Originally posted by ChaosMagician
I don't know, but even humans should be able to relate to the idea of giving respect to it's mother... the one who provided for and revealed answers
to the curious child. If we refuse to listen how will we hear the warnings of her wrath? As a child, don't we learn from our mothers first... and
then learn about and create ourselves? Or isn't that how it should be?... but maybe it's not, maybe we just run wild and not listen and live a life
of mistakes, learn from them and find ourselves in the process and look back and think how we should have listened.
Lovely empassioned post
She (I will allow gender for your benefit), is not our mother, she did not give us life. She doesn't speak to us, she has no voice. She has no
wrath. She is oblivious in the same way as the fetus in the womb, or as we are of all the parasites that live on our skin and the bacteria in our
gut. All the she is aware of is the 'whole'. Therefore, her 'wrath' shows when she needs to make adjustments, a volcanic eruption, seismic
shifts, tectonic movements, are all about her ensuring that the conditions are optimum for her, as a whole, to survive. What gives US life is the
symbient relationship she holds with the Sun and the Moon (primarily). Without those two, all of us, her included, cannot survive. All three of US
are inextricable linked in LIFE. We, she and us, are their child, whom they nurture. And, possibly, gender was created so that they could touch.

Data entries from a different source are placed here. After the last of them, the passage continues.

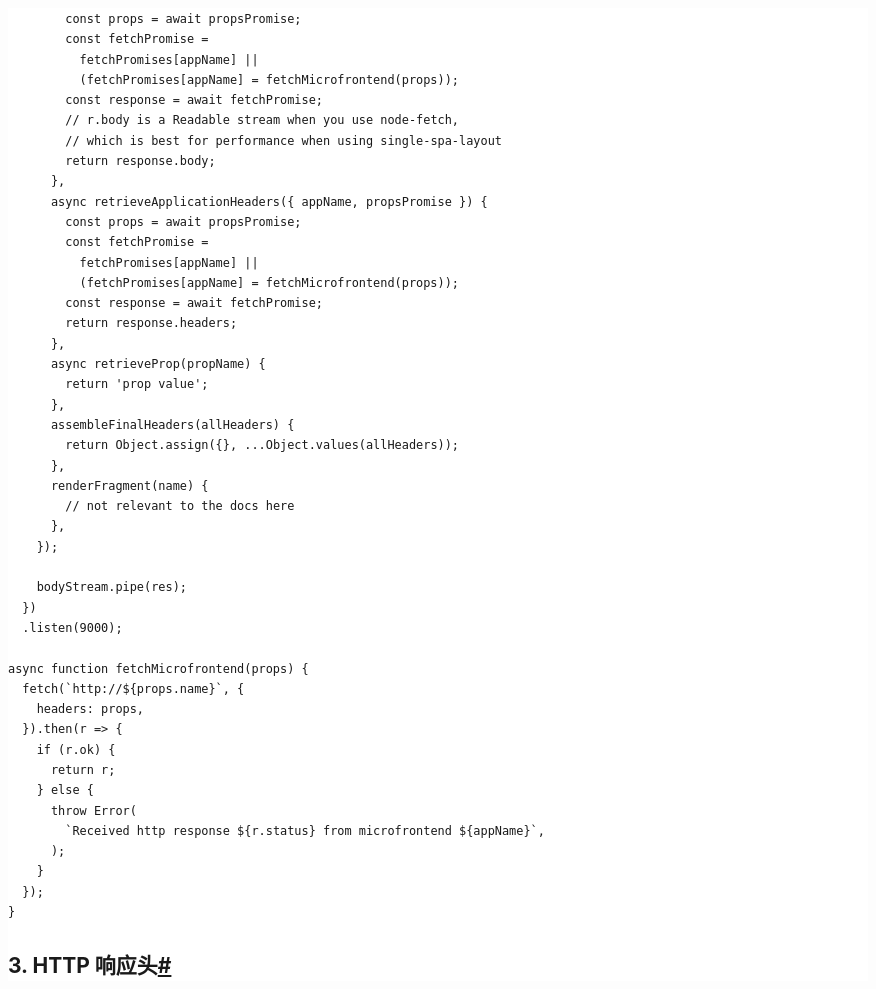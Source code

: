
 ```
        const props = await propsPromise;
        const fetchPromise =
          fetchPromises[appName] ||
          (fetchPromises[appName] = fetchMicrofrontend(props));
        const response = await fetchPromise;
        // r.body is a Readable stream when you use node-fetch,
        // which is best for performance when using single-spa-layout
        return response.body;
      },
      async retrieveApplicationHeaders({ appName, propsPromise }) {
        const props = await propsPromise;
        const fetchPromise =
          fetchPromises[appName] ||
          (fetchPromises[appName] = fetchMicrofrontend(props));
        const response = await fetchPromise;
        return response.headers;
      },
      async retrieveProp(propName) {
        return 'prop value';
      },
      assembleFinalHeaders(allHeaders) {
        return Object.assign({}, ...Object.values(allHeaders));
      },
      renderFragment(name) {
        // not relevant to the docs here
      },
    });

    bodyStream.pipe(res);
  })
  .listen(9000);

async function fetchMicrofrontend(props) {
  fetch(`http://${props.name}`, {
    headers: props,
  }).then(r => {
    if (r.ok) {
      return r;
    } else {
      throw Error(
        `Received http response ${r.status} from microfrontend ${appName}`,
      );
    }
  });
}
```

## 3. HTTP 响应头[#](https://single-spa.js.org/docs/ssr-overview/#3-http-response-headers)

But perhaps I am drifting a little into romance, but traditional Chinese storytelling in particular promotes that view and I like it.
I was listening to a discussion programme on the radio some months ago regarding the problem of climate change, or rather the problem of communicating
the scale of the problem to the 'masses' and one of the panelists explained that it is like going back to Ancient Egypt and asking those people,
5000 years ago or so, to care about us. What we do right now will have an enormous impact on the future, we are on a slippery slope, but we can still
turn this around. But, it is a long haul in terms of re-education and some are more progressive than others.

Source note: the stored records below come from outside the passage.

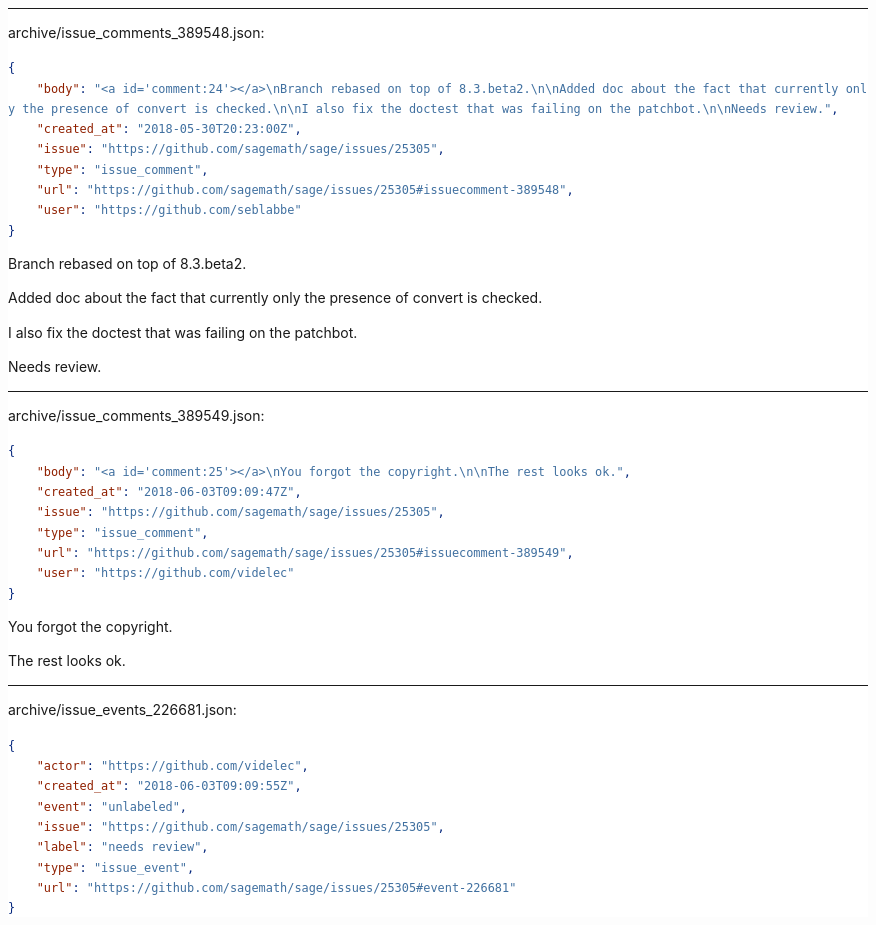 

---

archive/issue_comments_389548.json:
```json
{
    "body": "<a id='comment:24'></a>\nBranch rebased on top of 8.3.beta2.\n\nAdded doc about the fact that currently only the presence of convert is checked.\n\nI also fix the doctest that was failing on the patchbot.\n\nNeeds review.",
    "created_at": "2018-05-30T20:23:00Z",
    "issue": "https://github.com/sagemath/sage/issues/25305",
    "type": "issue_comment",
    "url": "https://github.com/sagemath/sage/issues/25305#issuecomment-389548",
    "user": "https://github.com/seblabbe"
}
```

<a id='comment:24'></a>
Branch rebased on top of 8.3.beta2.

Added doc about the fact that currently only the presence of convert is checked.

I also fix the doctest that was failing on the patchbot.

Needs review.



---

archive/issue_comments_389549.json:
```json
{
    "body": "<a id='comment:25'></a>\nYou forgot the copyright.\n\nThe rest looks ok.",
    "created_at": "2018-06-03T09:09:47Z",
    "issue": "https://github.com/sagemath/sage/issues/25305",
    "type": "issue_comment",
    "url": "https://github.com/sagemath/sage/issues/25305#issuecomment-389549",
    "user": "https://github.com/videlec"
}
```

<a id='comment:25'></a>
You forgot the copyright.

The rest looks ok.



---

archive/issue_events_226681.json:
```json
{
    "actor": "https://github.com/videlec",
    "created_at": "2018-06-03T09:09:55Z",
    "event": "unlabeled",
    "issue": "https://github.com/sagemath/sage/issues/25305",
    "label": "needs review",
    "type": "issue_event",
    "url": "https://github.com/sagemath/sage/issues/25305#event-226681"
}
```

In the UK, the situation is more stark, we are a small island with very limited resources, we cannot sustain our population in the medium to long term
unless we change. Almost all of children's programming produced by the BBC has an environmental theme. Kids are now telling their parents not to
use the car, not to drop litter, to recycle. Mine is anyway, but I only let my child watch domestic TV channels, because the stuff that they are
producing in the US is almost consistently encouraging children to disrespect their parents (which in most cases are absent or stupid), that what you
own is paramount to who you are, and to take because you want it. Similarly in schools their are initiatives to compost waste, to recycle, to learn
how to grow your own produce, so there is some hope. On the reverse of that though, current government cuts have severed completely funding towards
projects that promote sustainability and biodiversity. So two steps forward, one step back, towards a better future.
Either way, in the UK, we are fortunate in that we have a drive to reduce not only carbon emissions but at the same time almost nothing is being done
to encourage more people to support local businesses and producers, but because of the former, private enterprise is to some extent cutting that path.

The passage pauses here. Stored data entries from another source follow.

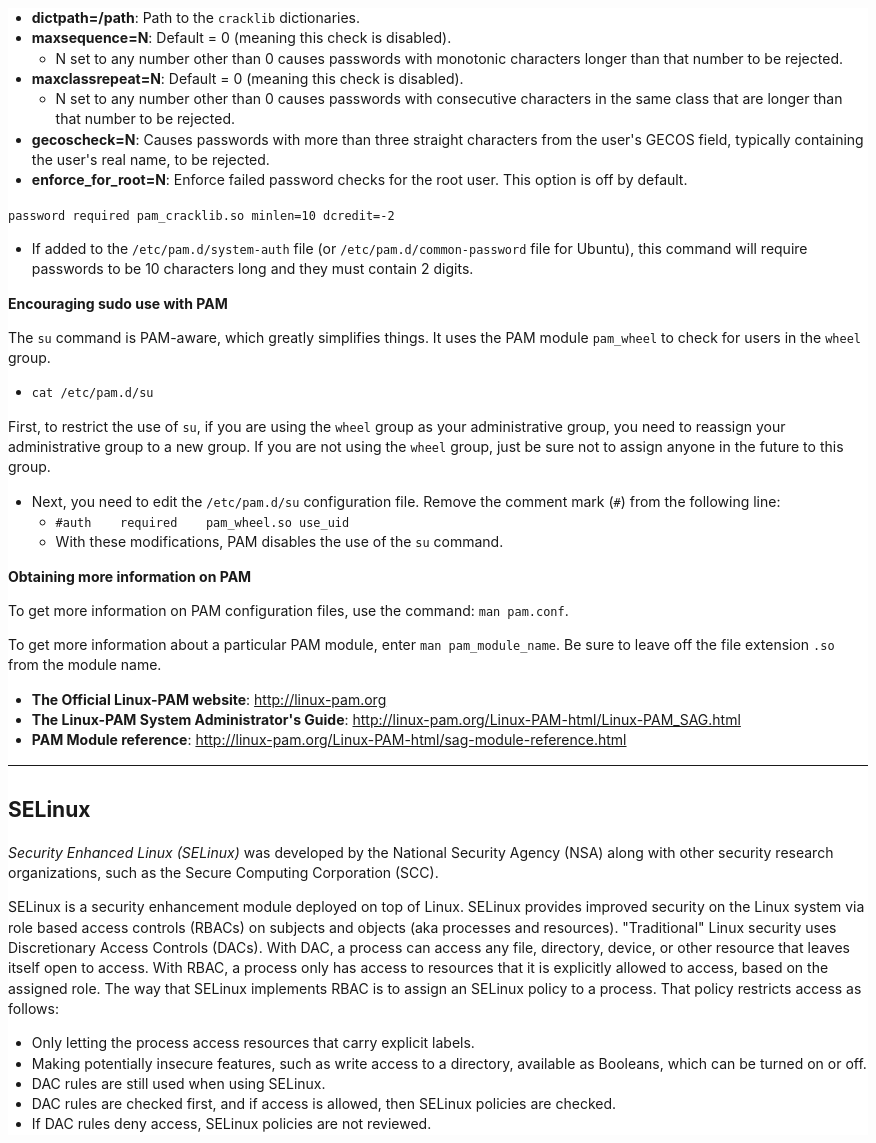 - **dictpath=/path**: Path to the `cracklib` dictionaries.
- **maxsequence=N**: Default = 0 (meaning this check is disabled).
  - N set to any number other than 0 causes passwords with monotonic characters longer than that number to be rejected.
- **maxclassrepeat=N**: Default = 0 (meaning this check is disabled).
  - N set to any number other than 0 causes passwords with consecutive characters in the same class that are longer than that number to be rejected.
- **gecoscheck=N**: Causes passwords with more than three straight characters from the user's GECOS field, typically containing the user's real name, to be rejected.
- **enforce_for_root=N**: Enforce failed password checks for the root user. This option is off by default.

`password required pam_cracklib.so minlen=10 dcredit=-2`
- If added to the `/etc/pam.d/system-auth` file (or `/etc/pam.d/common-password` file for Ubuntu), this command will require passwords to be 10 characters long and they must contain 2 digits.

**Encouraging sudo use with PAM**

The `su` command is PAM-aware, which greatly simplifies things. It uses the PAM module `pam_wheel` to check for users in the `wheel` group.
- `cat /etc/pam.d/su`

First, to restrict the use of `su`, if you are using the `wheel` group as your administrative group, you need to reassign your administrative group to a new group. If you are not using the `wheel` group, just be sure not to assign anyone in the future to this group.
- Next, you need to edit the `/etc/pam.d/su` configuration file. Remove the comment mark (`#`) from the following line:
  - `#auth    required    pam_wheel.so use_uid`
  - With these modifications, PAM disables the use of the `su` command.

**Obtaining more information on PAM**

To get more information on PAM configuration files, use the command: `man pam.conf`.

To get more information about a particular PAM module, enter `man pam_module_name`. Be sure to leave off the file extension `.so` from the module name.

- **The Official Linux-PAM website**: http://linux-pam.org
- **The Linux-PAM System Administrator's Guide**: http://linux-pam.org/Linux-PAM-html/Linux-PAM_SAG.html
- **PAM Module reference**: http://linux-pam.org/Linux-PAM-html/sag-module-reference.html
***

## SELinux

*Security Enhanced Linux (SELinux)* was developed by the National Security Agency (NSA) along with other security research organizations, such as the Secure Computing Corporation (SCC).

SELinux is a security enhancement module deployed on top of Linux. SELinux provides improved security on the Linux system via role based access controls (RBACs) on subjects and objects (aka processes and resources). "Traditional" Linux security uses Discretionary Access Controls (DACs). With DAC, a process can access any file, directory, device, or other resource that leaves itself open to access. With RBAC, a process only has access to resources that it is explicitly allowed to access, based on the assigned role. The way that SELinux implements RBAC is to assign an SELinux policy to a process. That policy restricts access as follows:
- Only letting the process access resources that carry explicit labels.
- Making potentially insecure features, such as write access to a directory, available as Booleans, which can be turned on or off.
- DAC rules are still used when using SELinux.
- DAC rules are checked first, and if access is allowed, then SELinux policies are checked.
- If DAC rules deny access, SELinux policies are not reviewed.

Unless we support them though, it will have little effect. I am on a very limited income, all of my income goes on basic sustenance, if I have any
'disposable income' I spend it largely on my child. It is easy for me therefore. I, wherever possible, shop second hand or in charity shops, I use
my local greengrocer, butcher and baker. I produce one sack of landfill rubbish every four weeks, the rest is recycled, or composted. I don't buy
much in the way of mass produced, processed or imported goods, if it wasn't for the gas and electric that I still have to use, my carbon footprint
would be quite small. We should all be moving towards that for the sake of the generations to come, but most don't care about the generations to
come, even many of those who have children don't care. And that is the long haul.
In terms of climate change, we in the west will not suffer too much for a very, very long time, but in other areas, where erosion has irreversible
damaged reefs, the next El Nino could be devastating. Those reefs sustain a population of around five million people. Over night those people will
be without the resources to support themselves, and then what happens? We will all complain when they land on our doorstep cap in hand because we
have and they don't, and it was the activities of the west that caused that erosion.
I don't worry about the planet, as such, I worry about the exploitation of resources, including human, that leads to the death and destruction of
other lifeforms, but the planet will prosper without us and it will be our own fault if we go extinct, I just wish we didn't have to take all the
lovely animals and trees and planets along with us, we deserve extinction, they don't. So, I feel disappointment more than anything that we don't
realise that we are all in this together, and that if we stopped buying the # that these corporations produce they would have to produce the things
that we do want. Back to natural law I say, including natural economics, and if that means the high jump for us, then nature knows best. Loving the
planet is all very nice, but if we loved each other it would be much, much greater than that and a really leap forward.